* _DATA EXTRACTS_:
####################
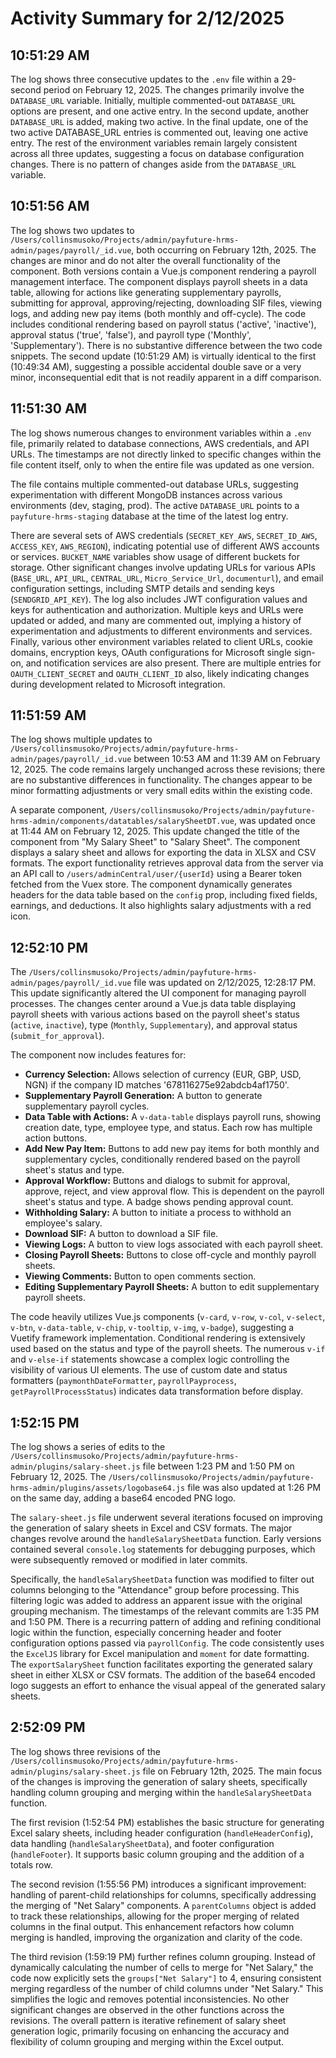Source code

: # Activity Summary for 2/12/2025

## 10:51:29 AM
The log shows three consecutive updates to the `.env` file within a 29-second period on February 12, 2025.  The changes primarily involve the `DATABASE_URL` variable.  Initially, multiple commented-out `DATABASE_URL` options are present, and one active entry.  In the second update, another `DATABASE_URL`  is added, making two active. In the final update, one of the two active DATABASE_URL entries is commented out, leaving one active entry.  The rest of the environment variables remain largely consistent across all three updates, suggesting a focus on database configuration changes.  There is no pattern of changes aside from the `DATABASE_URL` variable.


## 10:51:56 AM
The log shows two updates to `/Users/collinsmusoko/Projects/admin/payfuture-hrms-admin/pages/payroll/_id.vue`, both occurring on February 12th, 2025.  The changes are minor and do not alter the overall functionality of the component.  Both versions contain a Vue.js component rendering a payroll management interface. The component displays payroll sheets in a data table, allowing for actions like generating supplementary payrolls, submitting for approval, approving/rejecting, downloading SIF files, viewing logs, and adding new pay items (both monthly and off-cycle).  The code includes conditional rendering based on payroll status ('active', 'inactive'), approval status ('true', 'false'), and payroll type ('Monthly', 'Supplementary').  There is no substantive difference between the two code snippets. The second update (10:51:29 AM) is virtually identical to the first (10:49:34 AM), suggesting a possible accidental double save or a very minor, inconsequential edit that is not readily apparent in a diff comparison.


## 11:51:30 AM
The log shows numerous changes to environment variables within a `.env` file, primarily related to database connections, AWS credentials, and API URLs.  The timestamps are not directly linked to specific changes within the file content itself, only to when the entire file was updated as one version.


The file contains multiple commented-out database URLs, suggesting experimentation with different MongoDB instances across various environments (dev, staging, prod).  The active `DATABASE_URL` points to a `payfuture-hrms-staging` database at the time of the latest log entry.


There are several sets of AWS credentials (`SECRET_KEY_AWS`, `SECRET_ID_AWS`, `ACCESS_KEY`, `AWS_REGION`),  indicating potential use of different AWS accounts or services.  `BUCKET_NAME` variables show usage of different buckets for storage.  Other significant changes involve updating URLs for various APIs (`BASE_URL`, `API_URL`, `CENTRAL_URL`, `Micro_Service_Url`, `documenturl`),  and email configuration settings, including SMTP details and sending keys (`SENDGRID_API_KEY`). The log also includes JWT configuration values and keys for authentication and authorization.  Multiple keys and URLs were updated or added, and many are commented out, implying a history of experimentation and adjustments to different environments and services.  Finally, various other environment variables related to client URLs, cookie domains, encryption keys, OAuth configurations for Microsoft single sign-on, and notification services are also present.  There are multiple entries for `OAUTH_CLIENT_SECRET` and `OAUTH_CLIENT_ID` also, likely indicating changes during development related to Microsoft integration.


## 11:51:59 AM
The log shows multiple updates to `/Users/collinsmusoko/Projects/admin/payfuture-hrms-admin/pages/payroll/_id.vue` between 10:53 AM and 11:39 AM on February 12, 2025.  The code remains largely unchanged across these revisions; there are no substantive differences in functionality. The changes appear to be minor formatting adjustments or very small edits within the existing code.


A separate component, `/Users/collinsmusoko/Projects/admin/payfuture-hrms-admin/components/datatables/salarySheetDT.vue`, was updated once at 11:44 AM on February 12, 2025. This update changed the title of the component from "My Salary Sheet" to "Salary Sheet".  The component displays a salary sheet and allows for exporting the data in XLSX and CSV formats. The export functionality retrieves approval data from the server via an API call to `/users/adminCentral/user/{userId}` using a Bearer token fetched from the Vuex store.  The component dynamically generates headers for the data table based on the `config` prop, including fixed fields, earnings, and deductions.  It also highlights salary adjustments with a red icon.


## 12:52:10 PM
The `/Users/collinsmusoko/Projects/admin/payfuture-hrms-admin/pages/payroll/_id.vue` file was updated on 2/12/2025, 12:28:17 PM.  This update significantly altered the UI component for managing payroll processes. The changes center around a Vue.js data table displaying payroll sheets with various actions based on the payroll sheet's status (`active`, `inactive`), type (`Monthly`, `Supplementary`), and approval status (`submit_for_approval`).

The component now includes features for:

* **Currency Selection:** Allows selection of currency (EUR, GBP, USD, NGN) if the company ID matches '678116275e92abdcb4af1750'.
* **Supplementary Payroll Generation:** A button to generate supplementary payroll cycles.
* **Data Table with Actions:** A `v-data-table` displays payroll runs, showing creation date, type, employee type, and status.  Each row has multiple action buttons.
* **Add New Pay Item:** Buttons to add new pay items for both monthly and supplementary cycles, conditionally rendered based on the payroll sheet's status and type.
* **Approval Workflow:**  Buttons and dialogs to submit for approval, approve, reject, and view approval flow.  This is dependent on the payroll sheet's status and type.  A badge shows pending approval count.
* **Withholding Salary:** A button to initiate a process to withhold an employee's salary.
* **Download SIF:** A button to download a SIF file.
* **Viewing Logs:** A button to view logs associated with each payroll sheet.
* **Closing Payroll Sheets:** Buttons to close off-cycle and monthly payroll sheets.
* **Viewing Comments:** Button to open comments section.
* **Editing Supplementary Payroll Sheets:** A button to edit supplementary payroll sheets.


The code heavily utilizes Vue.js components (`v-card`, `v-row`, `v-col`, `v-select`, `v-btn`, `v-data-table`, `v-chip`, `v-tooltip`, `v-img`, `v-badge`), suggesting a Vuetify framework implementation.  Conditional rendering is extensively used based on the status and type of the payroll sheets.  The numerous `v-if` and `v-else-if` statements showcase a complex logic controlling the visibility of various UI elements.  The use of custom date and status formatters (`paymonthDateFormatter`, `payrollPayprocess`, `getPayrollProcessStatus`) indicates data transformation before display.


## 1:52:15 PM
The log shows a series of edits to the `/Users/collinsmusoko/Projects/admin/payfuture-hrms-admin/plugins/salary-sheet.js` file between 1:23 PM and 1:50 PM on February 12, 2025.  The `/Users/collinsmusoko/Projects/admin/payfuture-hrms-admin/plugins/assets/logobase64.js` file was also updated at 1:26 PM on the same day, adding a base64 encoded PNG logo.

The `salary-sheet.js` file underwent several iterations focused on improving the generation of salary sheets in Excel and CSV formats.  The major changes revolve around the `handleSalarySheetData` function.  Early versions contained several `console.log` statements for debugging purposes, which were subsequently removed or modified in later commits.

Specifically,  the `handleSalarySheetData` function was modified to filter out columns belonging to the "Attendance" group before processing. This filtering logic was added to address an apparent issue with the original grouping mechanism.  The timestamps of the relevant commits are 1:35 PM and 1:50 PM.  There is a recurring pattern of adding and refining conditional logic within the function, especially concerning header and footer configuration options passed via `payrollConfig`.  The code consistently uses the `ExcelJS` library for Excel manipulation and `moment` for date formatting.  The `exportSalarySheet` function facilitates exporting the generated salary sheet in either XLSX or CSV formats.  The addition of the base64 encoded logo suggests an effort to enhance the visual appeal of the generated salary sheets.


## 2:52:09 PM
The log shows three revisions of the `/Users/collinsmusoko/Projects/admin/payfuture-hrms-admin/plugins/salary-sheet.js` file on February 12th, 2025.  The main focus of the changes is improving the generation of salary sheets, specifically handling column grouping and merging within the `handleSalarySheetData` function.

The first revision (1:52:54 PM) establishes the basic structure for generating Excel salary sheets, including header configuration (`handleHeaderConfig`), data handling (`handleSalarySheetData`), and footer configuration (`handleFooter`).  It supports basic column grouping and the addition of a totals row.

The second revision (1:55:56 PM) introduces a significant improvement: handling of parent-child relationships for columns, specifically addressing the merging of "Net Salary" components.  A `parentColumns` object is added to track these relationships, allowing for the proper merging of related columns in the final output. This enhancement refactors how column merging is handled, improving the organization and clarity of the code.


The third revision (1:59:19 PM) further refines column grouping.  Instead of dynamically calculating the number of cells to merge for "Net Salary," the code now explicitly sets the `groups["Net Salary"]` to 4, ensuring consistent merging regardless of the number of child columns under "Net Salary." This simplifies the logic and removes potential inconsistencies.  No other significant changes are observed in the other functions across the revisions.  The overall pattern is iterative refinement of salary sheet generation logic, primarily focusing on enhancing the accuracy and flexibility of column grouping and merging within the Excel output.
####################
* _PROBLEM TO WORK ON_:
Would you reproduce, exactly and with nothing added, every line from the beginning of the entries above through the line that contains "## 10:51:56 AM", both included, leaving out the pictures?

* _RESULT FOR THIS EXERCISE_:
Source code

: # Activity Summary for 2/12/2025

## 10:51:29 AM
The log shows three consecutive updates to the `.env` file within a 29-second period on February 12, 2025.  The changes primarily involve the `DATABASE_URL` variable.  Initially, multiple commented-out `DATABASE_URL` options are present, and one active entry.  In the second update, another `DATABASE_URL`  is added, making two active. In the final update, one of the two active DATABASE_URL entries is commented out, leaving one active entry.  The rest of the environment variables remain largely consistent across all three updates, suggesting a focus on database configuration changes.  There is no pattern of changes aside from the `DATABASE_URL` variable.


## 10:51:56 AM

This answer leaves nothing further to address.